Leave every picture behind and copy the rest of the entries below exactly.

(Document images with source code)
--------------------------------

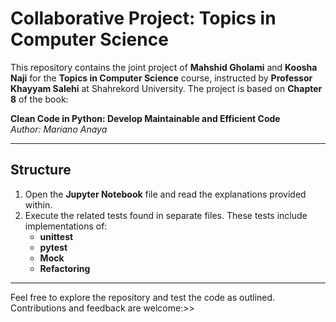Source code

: # Collaborative Project: Topics in Computer Science

This repository contains the joint project of **Mahshid Gholami** and **Koosha Naji** for the **Topics in Computer Science** course, instructed by **Professor Khayyam Salehi** at Shahrekord University. The project is based on **Chapter 8** of the book:

**Clean Code in Python: Develop Maintainable and Efficient Code**  
*Author: Mariano Anaya*

---

## Structure

1. Open the **Jupyter Notebook** file and read the explanations provided within.
2. Execute the related tests found in separate files. These tests include implementations of:
   - **unittest**
   - **pytest**
   - **Mock**
   - **Refactoring**

---

Feel free to explore the repository and test the code as outlined. Contributions and feedback are welcome:>>
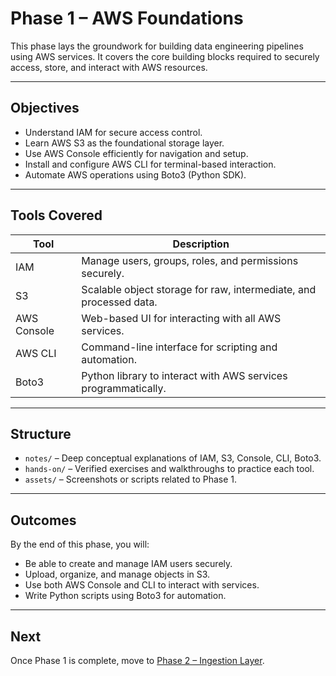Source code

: # Phase 1 – AWS Foundations

This phase lays the groundwork for building data engineering pipelines using AWS services. It covers the core building blocks required to securely access, store, and interact with AWS resources.

---

## Objectives

- Understand IAM for secure access control.
- Learn AWS S3 as the foundational storage layer.
- Use AWS Console efficiently for navigation and setup.
- Install and configure AWS CLI for terminal-based interaction.
- Automate AWS operations using Boto3 (Python SDK).

---

## Tools Covered

| Tool       | Description                                                                 |
|------------|-----------------------------------------------------------------------------|
| IAM        | Manage users, groups, roles, and permissions securely.                      |
| S3         | Scalable object storage for raw, intermediate, and processed data.         |
| AWS Console | Web-based UI for interacting with all AWS services.                        |
| AWS CLI    | Command-line interface for scripting and automation.                        |
| Boto3      | Python library to interact with AWS services programmatically.              |

---

## Structure

- `notes/` – Deep conceptual explanations of IAM, S3, Console, CLI, Boto3.
- `hands-on/` – Verified exercises and walkthroughs to practice each tool.
- `assets/` – Screenshots or scripts related to Phase 1.

---

## Outcomes

By the end of this phase, you will:
- Be able to create and manage IAM users securely.
- Upload, organize, and manage objects in S3.
- Use both AWS Console and CLI to interact with services.
- Write Python scripts using Boto3 for automation.

---

## Next

Once Phase 1 is complete, move to [Phase 2 – Ingestion Layer](../phase-2-ingestion/README.md).
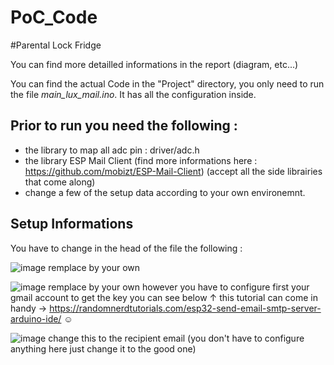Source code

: # PoC_Code

#Parental Lock Fridge

You can find more detailled informations in the report (diagram, etc...)

You can find the actual Code in the "Project" directory, you only need to run the file *main_lux_mail.ino*.
It has all the configuration inside.

## Prior to run you need the following :
- the library to map all adc pin : driver/adc.h
- the library ESP Mail Client (find more informations here : https://github.com/mobizt/ESP-Mail-Client) (accept all the side librairies that come along)
- change a few of the setup data according to your own environemnt.
 
## Setup Informations 
You have to change in the head of the file the following :

![image](https://user-images.githubusercontent.com/74834074/192166466-f56ee485-a949-4d3f-ade5-049624c75f9f.png)
              remplace by your own
              
![image](https://user-images.githubusercontent.com/74834074/192166486-e7854db4-569f-4156-be59-3f92b8c37206.png)
              remplace by your own
however you have to configure first your gmail account to get the key you can see below ↑
this tutorial can come in handy → https://randomnerdtutorials.com/esp32-send-email-smtp-server-arduino-ide/ ☺

![image](https://user-images.githubusercontent.com/74834074/192166607-464e4a0a-b47c-47cb-aa1b-aea94541f372.png)
              change this to the recipient email
(you don't have to configure anything here just change it to the good one)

--------------------------------

▶ _The completed task_:
Source code

: # Collaborative Project: Topics in Computer Science

This repository contains the joint project of **Mahshid Gholami** and **Koosha Naji** for the **Topics in Computer Science** course, instructed by **Professor Khayyam Salehi** at Shahrekord University. The project is based on **Chapter 8** of the book:

**Clean Code in Python: Develop Maintainable and Efficient Code**  
*Author: Mariano Anaya*

---

## Structure

1. Open the **Jupyter Notebook** file and read the explanations provided within.
2. Execute the related tests found in separate files. These tests include implementations of:
   - **unittest**
   - **pytest**
   - **Mock**
   - **Refactoring**

---

Feel free to explore the repository and test the code as outlined. Contributions and feedback are welcome:>>
Source code

: # Phase 1 – AWS Foundations

This phase lays the groundwork for building data engineering pipelines using AWS services. It covers the core building blocks required to securely access, store, and interact with AWS resources.

---

## Objectives

- Understand IAM for secure access control.
- Learn AWS S3 as the foundational storage layer.
- Use AWS Console efficiently for navigation and setup.
- Install and configure AWS CLI for terminal-based interaction.
- Automate AWS operations using Boto3 (Python SDK).

---

## Tools Covered

| Tool       | Description                                                                 |
|------------|-----------------------------------------------------------------------------|
| IAM        | Manage users, groups, roles, and permissions securely.                      |
| S3         | Scalable object storage for raw, intermediate, and processed data.         |
| AWS Console | Web-based UI for interacting with all AWS services.                        |
| AWS CLI    | Command-line interface for scripting and automation.                        |
| Boto3      | Python library to interact with AWS services programmatically.              |

---

## Structure

- `notes/` – Deep conceptual explanations of IAM, S3, Console, CLI, Boto3.
- `hands-on/` – Verified exercises and walkthroughs to practice each tool.
- `assets/` – Screenshots or scripts related to Phase 1.

---

## Outcomes

By the end of this phase, you will:
- Be able to create and manage IAM users securely.
- Upload, organize, and manage objects in S3.
- Use both AWS Console and CLI to interact with services.
- Write Python scripts using Boto3 for automation.

---

## Next

Once Phase 1 is complete, move to [Phase 2 – Ingestion Layer](../phase-2-ingestion/README.md).
Source code

: # PoC_Code

#Parental Lock Fridge

You can find more detailled informations in the report (diagram, etc...)

You can find the actual Code in the "Project" directory, you only need to run the file *main_lux_mail.ino*.
It has all the configuration inside.

## Prior to run you need the following :
- the library to map all adc pin : driver/adc.h
- the library ESP Mail Client (find more informations here : https://github.com/mobizt/ESP-Mail-Client) (accept all the side librairies that come along)
- change a few of the setup data according to your own environemnt.
 
## Setup Informations 
You have to change in the head of the file the following :

![image](https://user-images.githubusercontent.com/74834074/192166466-f56ee485-a949-4d3f-ade5-049624c75f9f.png)
              remplace by your own
              
![image](https://user-images.githubusercontent.com/74834074/192166486-e7854db4-569f-4156-be59-3f92b8c37206.png)
              remplace by your own
however you have to configure first your gmail account to get the key you can see below ↑
this tutorial can come in handy → https://randomnerdtutorials.com/esp32-send-email-smtp-server-arduino-ide/ ☺

![image](https://user-images.githubusercontent.com/74834074/192166607-464e4a0a-b47c-47cb-aa1b-aea94541f372.png)
              change this to the recipient email
(you don't have to configure anything here just change it to the good one)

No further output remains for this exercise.